EXERCISE BRIEF:
In full and without alteration, write out the lines below.

SUPPLIED MATERIAL:

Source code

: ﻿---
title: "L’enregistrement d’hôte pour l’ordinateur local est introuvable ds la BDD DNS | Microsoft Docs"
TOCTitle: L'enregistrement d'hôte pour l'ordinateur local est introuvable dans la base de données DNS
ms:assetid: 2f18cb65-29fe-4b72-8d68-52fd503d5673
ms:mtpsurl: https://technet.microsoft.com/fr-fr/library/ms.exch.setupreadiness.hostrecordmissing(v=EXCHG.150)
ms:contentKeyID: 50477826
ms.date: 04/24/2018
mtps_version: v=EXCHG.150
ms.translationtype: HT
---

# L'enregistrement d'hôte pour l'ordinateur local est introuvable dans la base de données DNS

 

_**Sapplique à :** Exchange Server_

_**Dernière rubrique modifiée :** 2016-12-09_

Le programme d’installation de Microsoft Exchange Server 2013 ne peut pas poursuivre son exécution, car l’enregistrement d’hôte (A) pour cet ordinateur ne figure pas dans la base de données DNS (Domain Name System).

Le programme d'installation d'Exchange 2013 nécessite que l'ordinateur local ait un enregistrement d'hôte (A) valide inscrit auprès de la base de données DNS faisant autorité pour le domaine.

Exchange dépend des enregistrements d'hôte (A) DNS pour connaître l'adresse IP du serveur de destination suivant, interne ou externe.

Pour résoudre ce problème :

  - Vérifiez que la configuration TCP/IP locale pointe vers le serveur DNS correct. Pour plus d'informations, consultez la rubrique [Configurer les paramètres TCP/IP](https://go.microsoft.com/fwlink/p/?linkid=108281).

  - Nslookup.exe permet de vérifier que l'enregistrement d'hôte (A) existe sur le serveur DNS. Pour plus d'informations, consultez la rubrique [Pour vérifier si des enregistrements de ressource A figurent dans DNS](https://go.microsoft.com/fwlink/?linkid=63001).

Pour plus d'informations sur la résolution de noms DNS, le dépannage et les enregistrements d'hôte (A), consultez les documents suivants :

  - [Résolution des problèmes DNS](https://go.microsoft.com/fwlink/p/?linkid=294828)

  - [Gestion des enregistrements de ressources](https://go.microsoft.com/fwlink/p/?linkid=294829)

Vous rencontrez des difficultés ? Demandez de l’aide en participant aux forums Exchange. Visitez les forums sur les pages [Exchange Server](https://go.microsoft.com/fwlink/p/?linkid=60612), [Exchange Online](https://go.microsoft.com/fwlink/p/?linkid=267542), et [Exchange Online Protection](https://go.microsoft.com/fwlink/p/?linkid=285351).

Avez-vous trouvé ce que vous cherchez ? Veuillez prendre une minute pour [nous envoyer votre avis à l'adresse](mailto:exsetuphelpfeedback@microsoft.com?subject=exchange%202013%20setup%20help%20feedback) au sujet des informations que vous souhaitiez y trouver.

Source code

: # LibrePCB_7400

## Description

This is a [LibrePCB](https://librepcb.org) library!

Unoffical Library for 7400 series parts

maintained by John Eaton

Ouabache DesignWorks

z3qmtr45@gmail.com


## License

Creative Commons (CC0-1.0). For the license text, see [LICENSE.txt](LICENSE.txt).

SOLUTION FOR THIS TASK:
Source code

: ﻿---
title: "L’enregistrement d’hôte pour l’ordinateur local est introuvable ds la BDD DNS | Microsoft Docs"
TOCTitle: L'enregistrement d'hôte pour l'ordinateur local est introuvable dans la base de données DNS
ms:assetid: 2f18cb65-29fe-4b72-8d68-52fd503d5673
ms:mtpsurl: https://technet.microsoft.com/fr-fr/library/ms.exch.setupreadiness.hostrecordmissing(v=EXCHG.150)
ms:contentKeyID: 50477826
ms.date: 04/24/2018
mtps_version: v=EXCHG.150
ms.translationtype: HT
---

# L'enregistrement d'hôte pour l'ordinateur local est introuvable dans la base de données DNS

 

_**Sapplique à :** Exchange Server_

_**Dernière rubrique modifiée :** 2016-12-09_

Le programme d’installation de Microsoft Exchange Server 2013 ne peut pas poursuivre son exécution, car l’enregistrement d’hôte (A) pour cet ordinateur ne figure pas dans la base de données DNS (Domain Name System).

Le programme d'installation d'Exchange 2013 nécessite que l'ordinateur local ait un enregistrement d'hôte (A) valide inscrit auprès de la base de données DNS faisant autorité pour le domaine.

Exchange dépend des enregistrements d'hôte (A) DNS pour connaître l'adresse IP du serveur de destination suivant, interne ou externe.

Pour résoudre ce problème :

  - Vérifiez que la configuration TCP/IP locale pointe vers le serveur DNS correct. Pour plus d'informations, consultez la rubrique [Configurer les paramètres TCP/IP](https://go.microsoft.com/fwlink/p/?linkid=108281).

  - Nslookup.exe permet de vérifier que l'enregistrement d'hôte (A) existe sur le serveur DNS. Pour plus d'informations, consultez la rubrique [Pour vérifier si des enregistrements de ressource A figurent dans DNS](https://go.microsoft.com/fwlink/?linkid=63001).

Pour plus d'informations sur la résolution de noms DNS, le dépannage et les enregistrements d'hôte (A), consultez les documents suivants :

  - [Résolution des problèmes DNS](https://go.microsoft.com/fwlink/p/?linkid=294828)

  - [Gestion des enregistrements de ressources](https://go.microsoft.com/fwlink/p/?linkid=294829)

Vous rencontrez des difficultés ? Demandez de l’aide en participant aux forums Exchange. Visitez les forums sur les pages [Exchange Server](https://go.microsoft.com/fwlink/p/?linkid=60612), [Exchange Online](https://go.microsoft.com/fwlink/p/?linkid=267542), et [Exchange Online Protection](https://go.microsoft.com/fwlink/p/?linkid=285351).

Avez-vous trouvé ce que vous cherchez ? Veuillez prendre une minute pour [nous envoyer votre avis à l'adresse](mailto:exsetuphelpfeedback@microsoft.com?subject=exchange%202013%20setup%20help%20feedback) au sujet des informations que vous souhaitiez y trouver.

Source code

: # LibrePCB_7400

## Description

This is a [LibrePCB](https://librepcb.org) library!

Unoffical Library for 7400 series parts

maintained by John Eaton

Ouabache DesignWorks

z3qmtr45@gmail.com


## License

Creative Commons (CC0-1.0). For the license text, see [LICENSE.txt](LICENSE.txt).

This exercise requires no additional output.